YOUR INSTRUCTIONS -
The lines to reproduce run from the first one below to the line containing "分布式数据库架构适合大数据量", both included. Reproduce them exactly and nothing else.

● ● ● ● ●

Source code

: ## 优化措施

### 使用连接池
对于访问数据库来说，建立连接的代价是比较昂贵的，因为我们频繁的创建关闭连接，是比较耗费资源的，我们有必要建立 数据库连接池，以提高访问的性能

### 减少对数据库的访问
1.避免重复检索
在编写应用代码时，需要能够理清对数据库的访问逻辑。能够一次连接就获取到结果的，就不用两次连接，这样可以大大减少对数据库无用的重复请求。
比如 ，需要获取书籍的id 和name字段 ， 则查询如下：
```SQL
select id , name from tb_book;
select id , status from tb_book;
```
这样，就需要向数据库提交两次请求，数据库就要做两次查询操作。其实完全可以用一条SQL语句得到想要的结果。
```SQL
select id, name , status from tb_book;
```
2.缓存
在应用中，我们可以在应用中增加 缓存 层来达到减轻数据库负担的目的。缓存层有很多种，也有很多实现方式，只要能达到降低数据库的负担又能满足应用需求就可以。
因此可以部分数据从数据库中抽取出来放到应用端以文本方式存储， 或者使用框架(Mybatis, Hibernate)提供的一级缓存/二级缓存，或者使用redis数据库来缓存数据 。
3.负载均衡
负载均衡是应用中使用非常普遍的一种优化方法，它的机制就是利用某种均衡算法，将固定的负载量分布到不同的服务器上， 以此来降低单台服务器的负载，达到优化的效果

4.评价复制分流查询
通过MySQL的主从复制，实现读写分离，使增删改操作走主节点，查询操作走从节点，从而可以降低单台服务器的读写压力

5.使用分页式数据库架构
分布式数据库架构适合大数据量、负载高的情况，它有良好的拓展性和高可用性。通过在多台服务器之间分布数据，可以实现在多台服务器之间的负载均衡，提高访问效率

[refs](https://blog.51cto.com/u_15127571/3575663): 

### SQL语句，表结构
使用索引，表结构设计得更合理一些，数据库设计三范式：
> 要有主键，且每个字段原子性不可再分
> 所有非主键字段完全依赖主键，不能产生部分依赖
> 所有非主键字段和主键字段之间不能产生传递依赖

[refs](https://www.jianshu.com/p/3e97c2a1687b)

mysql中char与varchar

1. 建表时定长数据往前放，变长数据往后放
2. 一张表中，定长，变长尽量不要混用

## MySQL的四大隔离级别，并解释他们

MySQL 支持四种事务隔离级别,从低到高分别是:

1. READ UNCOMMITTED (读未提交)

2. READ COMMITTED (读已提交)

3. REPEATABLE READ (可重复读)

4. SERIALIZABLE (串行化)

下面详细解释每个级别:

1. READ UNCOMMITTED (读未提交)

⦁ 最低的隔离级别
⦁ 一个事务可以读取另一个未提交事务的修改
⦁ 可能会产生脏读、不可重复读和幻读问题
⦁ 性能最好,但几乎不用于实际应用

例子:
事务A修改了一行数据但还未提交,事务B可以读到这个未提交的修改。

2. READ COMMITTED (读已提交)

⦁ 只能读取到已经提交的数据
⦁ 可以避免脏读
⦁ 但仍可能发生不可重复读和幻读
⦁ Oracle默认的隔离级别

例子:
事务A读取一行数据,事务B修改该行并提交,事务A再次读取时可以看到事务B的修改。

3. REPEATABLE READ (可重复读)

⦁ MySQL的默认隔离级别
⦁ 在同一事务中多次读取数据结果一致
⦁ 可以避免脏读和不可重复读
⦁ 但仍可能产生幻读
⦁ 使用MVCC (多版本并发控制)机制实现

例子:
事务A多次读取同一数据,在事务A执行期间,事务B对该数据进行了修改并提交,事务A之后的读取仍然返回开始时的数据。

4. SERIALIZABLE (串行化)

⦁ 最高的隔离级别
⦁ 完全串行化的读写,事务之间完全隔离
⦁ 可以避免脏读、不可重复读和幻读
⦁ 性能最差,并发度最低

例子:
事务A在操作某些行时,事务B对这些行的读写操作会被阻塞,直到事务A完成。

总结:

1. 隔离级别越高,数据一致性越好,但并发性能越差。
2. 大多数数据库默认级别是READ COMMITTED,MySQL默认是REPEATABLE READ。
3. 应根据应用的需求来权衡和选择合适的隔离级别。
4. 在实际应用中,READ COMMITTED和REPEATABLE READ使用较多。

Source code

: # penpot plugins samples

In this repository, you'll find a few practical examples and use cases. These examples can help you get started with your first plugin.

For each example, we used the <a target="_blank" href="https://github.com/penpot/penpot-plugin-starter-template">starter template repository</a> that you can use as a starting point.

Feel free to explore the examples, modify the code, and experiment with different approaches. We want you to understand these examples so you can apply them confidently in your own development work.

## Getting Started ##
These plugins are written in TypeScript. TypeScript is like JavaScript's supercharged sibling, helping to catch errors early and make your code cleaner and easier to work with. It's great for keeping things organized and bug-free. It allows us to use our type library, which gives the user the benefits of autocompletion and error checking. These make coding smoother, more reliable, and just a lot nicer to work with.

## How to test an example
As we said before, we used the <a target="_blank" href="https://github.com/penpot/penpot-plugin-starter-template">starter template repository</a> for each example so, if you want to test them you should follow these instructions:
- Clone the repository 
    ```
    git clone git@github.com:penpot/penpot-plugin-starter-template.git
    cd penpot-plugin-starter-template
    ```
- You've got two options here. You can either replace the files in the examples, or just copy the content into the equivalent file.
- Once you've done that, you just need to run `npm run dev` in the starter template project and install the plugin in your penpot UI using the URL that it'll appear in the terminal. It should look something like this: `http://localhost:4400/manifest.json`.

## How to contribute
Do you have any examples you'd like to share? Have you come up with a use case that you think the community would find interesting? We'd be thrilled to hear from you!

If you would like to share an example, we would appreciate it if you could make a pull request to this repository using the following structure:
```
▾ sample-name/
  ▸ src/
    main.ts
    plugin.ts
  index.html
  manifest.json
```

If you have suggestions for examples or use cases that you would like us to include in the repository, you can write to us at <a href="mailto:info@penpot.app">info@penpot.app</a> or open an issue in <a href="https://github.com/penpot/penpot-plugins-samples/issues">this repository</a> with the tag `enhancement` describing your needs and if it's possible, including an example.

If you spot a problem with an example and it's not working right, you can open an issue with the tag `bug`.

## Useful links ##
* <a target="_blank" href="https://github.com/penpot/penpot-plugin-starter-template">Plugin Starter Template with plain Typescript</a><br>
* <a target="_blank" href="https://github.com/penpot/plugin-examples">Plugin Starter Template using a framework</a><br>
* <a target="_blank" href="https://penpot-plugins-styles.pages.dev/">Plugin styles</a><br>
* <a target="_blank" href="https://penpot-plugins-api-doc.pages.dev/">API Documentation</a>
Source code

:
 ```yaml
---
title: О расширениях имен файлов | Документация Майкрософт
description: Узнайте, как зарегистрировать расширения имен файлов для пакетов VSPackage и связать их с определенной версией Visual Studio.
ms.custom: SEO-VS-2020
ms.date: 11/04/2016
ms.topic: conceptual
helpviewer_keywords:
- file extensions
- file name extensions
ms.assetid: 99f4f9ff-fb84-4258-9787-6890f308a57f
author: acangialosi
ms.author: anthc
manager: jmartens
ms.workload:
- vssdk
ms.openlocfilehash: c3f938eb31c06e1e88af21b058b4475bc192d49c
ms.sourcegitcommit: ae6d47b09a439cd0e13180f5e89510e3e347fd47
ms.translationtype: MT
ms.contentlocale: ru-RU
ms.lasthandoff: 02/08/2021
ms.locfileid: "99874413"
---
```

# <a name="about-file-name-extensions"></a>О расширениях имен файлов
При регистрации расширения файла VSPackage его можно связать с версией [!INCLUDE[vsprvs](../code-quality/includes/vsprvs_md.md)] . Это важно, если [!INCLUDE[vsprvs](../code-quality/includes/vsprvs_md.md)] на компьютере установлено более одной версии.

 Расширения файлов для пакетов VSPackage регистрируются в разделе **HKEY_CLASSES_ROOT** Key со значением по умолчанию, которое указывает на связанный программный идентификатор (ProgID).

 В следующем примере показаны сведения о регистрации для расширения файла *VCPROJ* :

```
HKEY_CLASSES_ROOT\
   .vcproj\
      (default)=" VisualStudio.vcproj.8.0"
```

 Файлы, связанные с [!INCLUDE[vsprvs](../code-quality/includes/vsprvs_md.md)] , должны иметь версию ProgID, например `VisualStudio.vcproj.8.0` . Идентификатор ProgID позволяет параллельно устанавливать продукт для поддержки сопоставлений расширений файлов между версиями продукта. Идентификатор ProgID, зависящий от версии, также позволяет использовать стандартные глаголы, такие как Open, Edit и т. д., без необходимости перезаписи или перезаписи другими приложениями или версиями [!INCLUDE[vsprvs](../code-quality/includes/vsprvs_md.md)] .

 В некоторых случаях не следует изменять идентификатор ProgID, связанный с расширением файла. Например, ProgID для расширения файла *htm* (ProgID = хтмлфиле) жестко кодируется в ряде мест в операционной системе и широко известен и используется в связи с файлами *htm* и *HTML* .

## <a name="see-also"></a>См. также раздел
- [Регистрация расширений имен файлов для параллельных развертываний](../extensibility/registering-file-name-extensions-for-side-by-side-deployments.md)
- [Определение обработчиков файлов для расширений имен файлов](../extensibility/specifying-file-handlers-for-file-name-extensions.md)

● ● ● ● ●

SOLUTION FOR THIS PROBLEM -
Source code

: ## 优化措施

### 使用连接池
对于访问数据库来说，建立连接的代价是比较昂贵的，因为我们频繁的创建关闭连接，是比较耗费资源的，我们有必要建立 数据库连接池，以提高访问的性能

### 减少对数据库的访问
1.避免重复检索
在编写应用代码时，需要能够理清对数据库的访问逻辑。能够一次连接就获取到结果的，就不用两次连接，这样可以大大减少对数据库无用的重复请求。
比如 ，需要获取书籍的id 和name字段 ， 则查询如下：
```SQL
select id , name from tb_book;
select id , status from tb_book;
```
这样，就需要向数据库提交两次请求，数据库就要做两次查询操作。其实完全可以用一条SQL语句得到想要的结果。
```SQL
select id, name , status from tb_book;
```
2.缓存
在应用中，我们可以在应用中增加 缓存 层来达到减轻数据库负担的目的。缓存层有很多种，也有很多实现方式，只要能达到降低数据库的负担又能满足应用需求就可以。
因此可以部分数据从数据库中抽取出来放到应用端以文本方式存储， 或者使用框架(Mybatis, Hibernate)提供的一级缓存/二级缓存，或者使用redis数据库来缓存数据 。
3.负载均衡
负载均衡是应用中使用非常普遍的一种优化方法，它的机制就是利用某种均衡算法，将固定的负载量分布到不同的服务器上， 以此来降低单台服务器的负载，达到优化的效果

4.评价复制分流查询
通过MySQL的主从复制，实现读写分离，使增删改操作走主节点，查询操作走从节点，从而可以降低单台服务器的读写压力

5.使用分页式数据库架构
分布式数据库架构适合大数据量、负载高的情况，它有良好的拓展性和高可用性。通过在多台服务器之间分布数据，可以实现在多台服务器之间的负载均衡，提高访问效率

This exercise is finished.